The coverage and accuracy were measured by Illumina 1M Beadchip genotyped sites. We set a prior SNP rate of 0.1 for the dbSNP known heterozygous genotypes and 0.05 for homozygous SNP sites. A Q10 filter was applied.
FN, false-negative; FP, false-positive.
According to a comparison of the identified SNPs in the Asian genome with those present in dbSNP, ∼90% of the SNPs in a newly sequenced human individual genome are already in dbSNP, thus using dbSNP information for determining prior probability is useful for capturing more SNPs. We therefore set a prior SNP rate of 0.1 for the dbSNP known heterozygous genotypes and 0.05 for homozygous SNPs to improve our SNP calling in regions of low-depth sequencing. Assuming that a genotype is G/T at a dbSNP site, then the prior probability of GG and TT is estimated to be 0.454; GT is 0.0909; AT, CT, AG, CG is 9.1 × 10−5; AA, CC is 4.55 × 10−7; and AC is 9.11 × 10−8. Consensus calling using these new prior probabilities showed that the coverage of the genotyping sites was improved from 88.37% to 94.41% with single-end and 90.53% to 95.78% with paired-end sequencing of 8× reads (Table 3). Correspondingly, the FN rate of heterozygotes was reduced from 4.17% to 1.83% and 3.34% to 1.44% with single-end and paired-end sequencing, respectively. Thus, using dbSNP sites in prior probability for low-depth sequencing provides a solid improvement in the coverage of SNP sites and improves the accuracy of heterozygous site detection.
Computational complexity
The software is implemented in standard C++ language. SOAP alignment results of raw short reads onto the corresponding reference genome were loaded into SOAPsnp, and it output the inferred consensus sequence. To facilitate SNP calling for a multi-sample population data set, there is also an option to have allele likelihoods for each genomic locus output in a flat tabular format. Analysis time is proportional to the total amount of sequencing data: For example, our analysis of the 36× Asian genome sequencing data consumed ∼200 CPU hours with a RAM usage of <2 GB. The computing process can also be parallelized by splitting the input data into chromosomes or genomic fragments.
Discussion
Ultrahigh throughput and the characteristics of short read length make next-generation sequencing technologies particularly suitable for large-scale resequencing, such as for use in human personal genome sequencing or in the sequencing of a cohort of individuals to capture rare mutations and to build a detailed genetic variation map of a population. These sequencing technologies could also be used for genome-wide association studies. Although the cost of sequencing is still not low enough to perform whole-genome sequencing on thousands of individuals in one study, the target region capture method does provide a current way to focus on specific regions of interest, such as coding, regulatory, or non-repeat regions (Albert et al. 2007; Hodges et al. 2007; Okou et al. 2007; Porreca et al. 2007). SNP detection is a key step in all such studies.

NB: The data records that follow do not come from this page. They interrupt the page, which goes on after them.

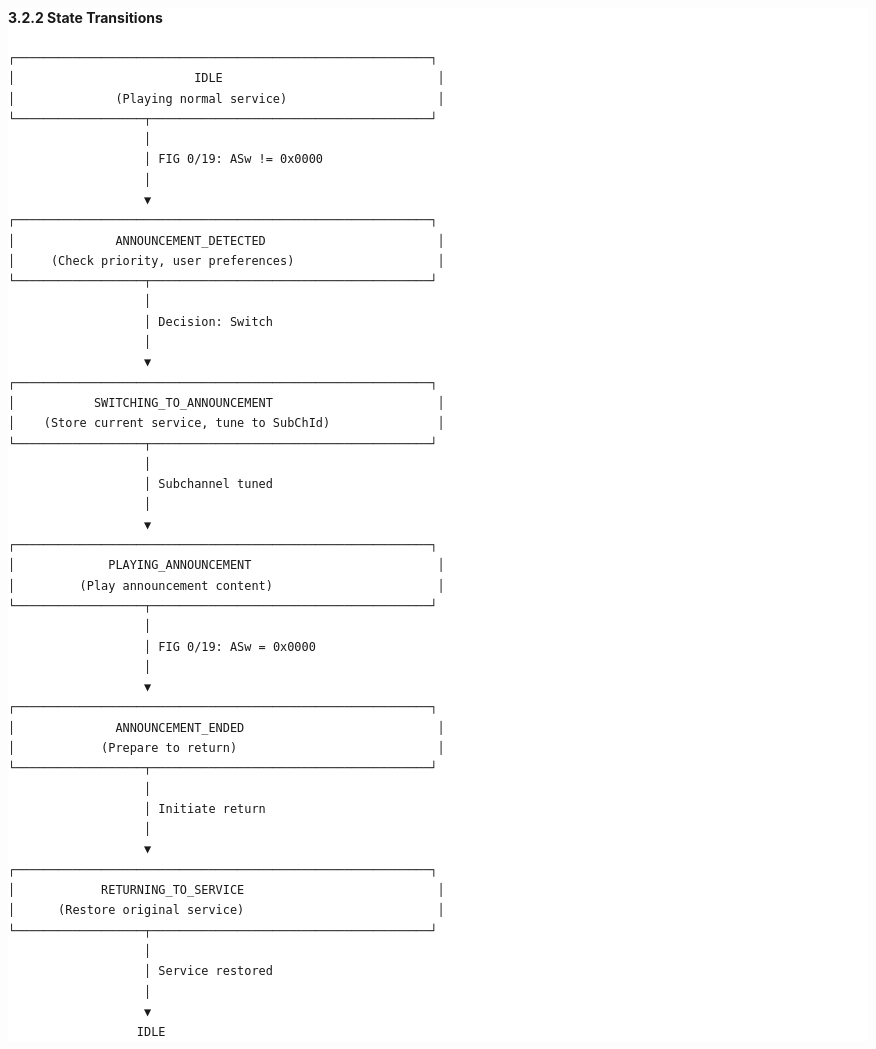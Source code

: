 #### 3.2.2 State Transitions

```
┌──────────────────────────────────────────────────────────┐
│                         IDLE                              │
│              (Playing normal service)                     │
└──────────────────┬───────────────────────────────────────┘
                   │
                   │ FIG 0/19: ASw != 0x0000
                   │
                   ▼
┌──────────────────────────────────────────────────────────┐
│              ANNOUNCEMENT_DETECTED                        │
│     (Check priority, user preferences)                    │
└──────────────────┬───────────────────────────────────────┘
                   │
                   │ Decision: Switch
                   │
                   ▼
┌──────────────────────────────────────────────────────────┐
│           SWITCHING_TO_ANNOUNCEMENT                       │
│    (Store current service, tune to SubChId)               │
└──────────────────┬───────────────────────────────────────┘
                   │
                   │ Subchannel tuned
                   │
                   ▼
┌──────────────────────────────────────────────────────────┐
│             PLAYING_ANNOUNCEMENT                          │
│         (Play announcement content)                       │
└──────────────────┬───────────────────────────────────────┘
                   │
                   │ FIG 0/19: ASw = 0x0000
                   │
                   ▼
┌──────────────────────────────────────────────────────────┐
│              ANNOUNCEMENT_ENDED                           │
│            (Prepare to return)                            │
└──────────────────┬───────────────────────────────────────┘
                   │
                   │ Initiate return
                   │
                   ▼
┌──────────────────────────────────────────────────────────┐
│            RETURNING_TO_SERVICE                           │
│      (Restore original service)                           │
└──────────────────┬───────────────────────────────────────┘
                   │
                   │ Service restored
                   │
                   ▼
                  IDLE
```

In this study, we described a method for consensus calling and SNP detection of massively parallel sequencing-by-synthesis Illumina GA technology. This method took into account the error patterns inherent in this sequencing technology and integrated all this information into a single quality score to measure the accuracy of each nucleotide position in the consensus sequence. The quality of this method has been evaluated using the Asian genome sequencing data and shows a higher accuracy than that in previous studies using traditional Sanger sequencing technology.
The typical error pattern seen in Illumina GA sequencing differs from that of other sequencing-by-synthesis methods and thus requires the availability of a SNP detection method that properly takes this into account. For example, the typical sequencing errors in reads that are generated by the Roche 454 Genome Sequencer 20 are a miscalculation of homopolymer runs, which display as insertions or deletions rather than substitutions. So the quality score of 454 reads represents the probability that the base should be called according to the observed signal intensity, and a method taking this aspect into account for calibrating quality scores and SNPs for Roche 454 sequencing technology has been developed (Brockman et al. 2008), while for Illumina GA sequencing technology, common errors are substitutions resulting from cross-talk between signals.
SNP detection accuracy is related to the sequencing error rate and read length. In the Asian genome sequence, the error rate over all the mappable reads was ∼1.4%, and read length averaged 35 bp. We have recently been able to reduce this error rate to 0.5%∼0.8% in reads of 35 bp and to 0.5%∼1.5% for 50∼75-bp read length in a typical run, and thus expect to be able obtain very accurate SNP calling from low-depth (such as 4∼10×) paired-end sequencing in the near future with continuous improvement in data quality.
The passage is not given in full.